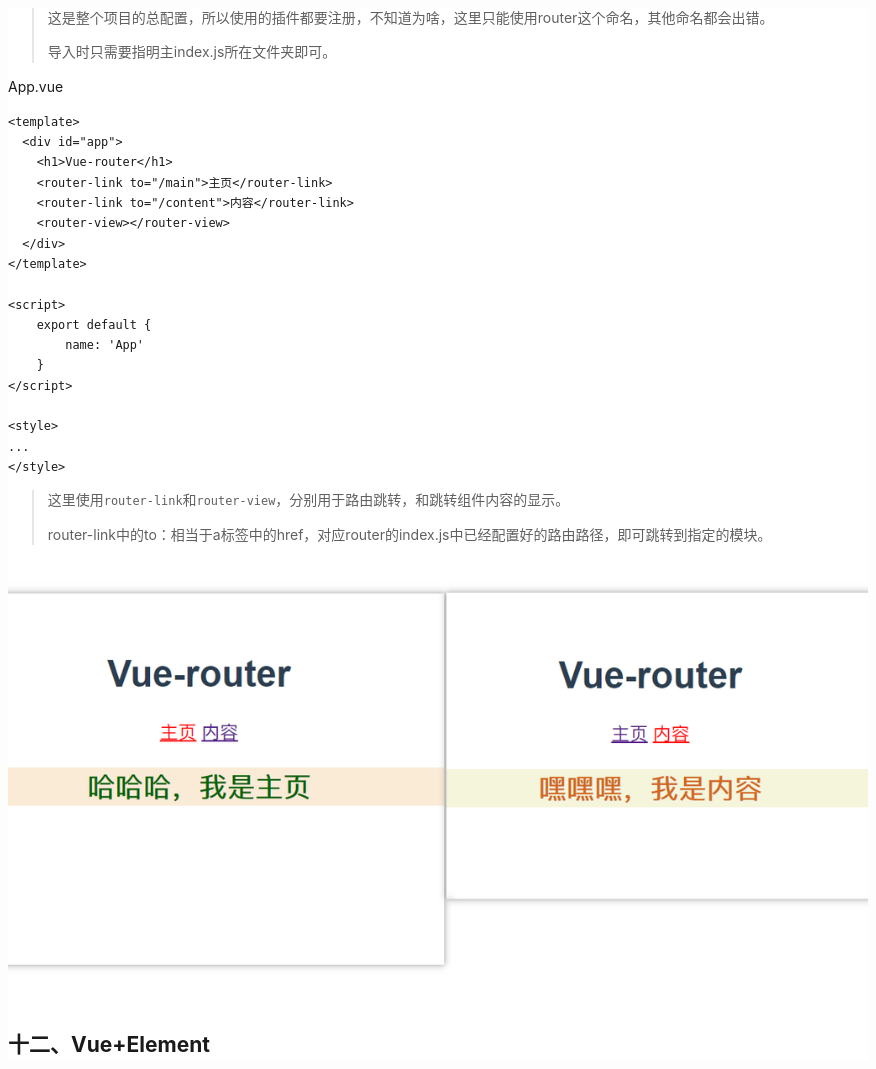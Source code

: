 
> 这是整个项目的总配置，所以使用的插件都要注册，不知道为啥，这里只能使用router这个命名，其他命名都会出错。
>
> 导入时只需要指明主index.js所在文件夹即可。

App.vue

```vue
<template>
  <div id="app">
    <h1>Vue-router</h1>
    <router-link to="/main">主页</router-link>
    <router-link to="/content">内容</router-link>
    <router-view></router-view>
  </div>
</template>

<script>
    export default {
        name: 'App'
    }
</script>

<style>
...
</style>

```

> 这里使用`router-link`和`router-view`，分别用于路由跳转，和跳转组件内容的显示。
>
> router-link中的to：相当于a标签中的href，对应router的index.js中已经配置好的路由路径，即可跳转到指定的模块。

![image-20200408221114537](Vue学习笔记.assets/image-20200408221114537.png)



## 十二、Vue+Element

====================

• Work task:
The copy you give must repeat each record character for character, but it must not include the pictures.

• Expected answer:
Source code

: 
> 这是整个项目的总配置，所以使用的插件都要注册，不知道为啥，这里只能使用router这个命名，其他命名都会出错。
>
> 导入时只需要指明主index.js所在文件夹即可。

App.vue

```vue
<template>
  <div id="app">
    <h1>Vue-router</h1>
    <router-link to="/main">主页</router-link>
    <router-link to="/content">内容</router-link>
    <router-view></router-view>
  </div>
</template>

<script>
    export default {
        name: 'App'
    }
</script>

<style>
...
</style>

```

> 这里使用`router-link`和`router-view`，分别用于路由跳转，和跳转组件内容的显示。
>
> router-link中的to：相当于a标签中的href，对应router的index.js中已经配置好的路由路径，即可跳转到指定的模块。

![image-20200408221114537](Vue学习笔记.assets/image-20200408221114537.png)



## 十二、Vue+Element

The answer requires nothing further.